• _Required work_
This task calls for copying every line in the data below that contains the word "settings".

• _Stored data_
•••
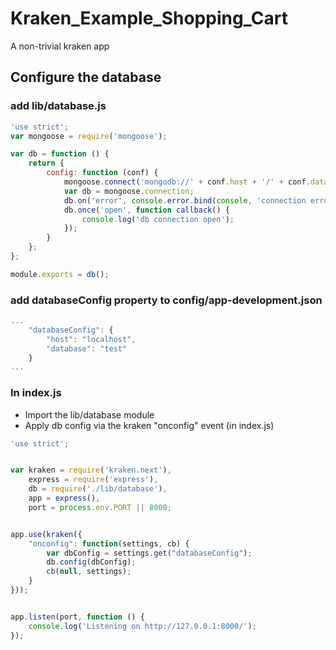 # Kraken_Example_Shopping_Cart

A non-trivial kraken app

## Configure the database

### add lib/database.js

```javascript
'use strict';
var mongoose = require('mongoose');

var db = function () {
    return {
        config: function (conf) {
            mongoose.connect('mongodb://' + conf.host + '/' + conf.database);
            var db = mongoose.connection;
            db.on('error', console.error.bind(console, 'connection error:'));
            db.once('open', function callback() {
                console.log('db connection open');
            });
        }
    };
};

module.exports = db();

```

### add databaseConfig property to config/app-development.json

```javascript
...
    "databaseConfig": {
        "host": "localhost",
        "database": "test"
    }
...
```

### In index.js
  * Import the lib/database module
  * Apply db config via the kraken "onconfig" event (in index.js)

```javascript
'use strict';


var kraken = require('kraken.next'),
    express = require('express'),
    db = require('./lib/database'),
    app = express(),
    port = process.env.PORT || 8000;


app.use(kraken({
    "onconfig": function(settings, cb) {
        var dbConfig = settings.get("databaseConfig");
        db.config(dbConfig);
        cb(null, settings);
    }
}));


app.listen(port, function () {
    console.log('Listening on http://127.0.0.1:8000/');
});
```

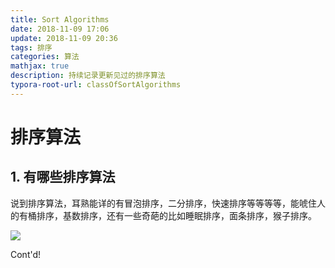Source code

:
 ```yaml
---
title: Sort Algorithms
date: 2018-11-09 17:06
update: 2018-11-09 20:36
tags: 排序
categories: 算法
mathjax: true
description: 持续记录更新见过的排序算法
typora-root-url: classOfSortAlgorithms
---
```


# 排序算法

## 1. 有哪些排序算法

说到排序算法，耳熟能详的有冒泡排序，二分排序，快速排序等等等等，能唬住人的有桶排序，基数排序，还有一些奇葩的比如睡眠排序，面条排序，猴子排序。

![](./classOfSortAlgorithms_01.png)

<!--more-->

Cont'd!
•••
• _Task result_
    "onconfig": function(settings, cb) {
        var dbConfig = settings.get("databaseConfig");
        cb(null, settings);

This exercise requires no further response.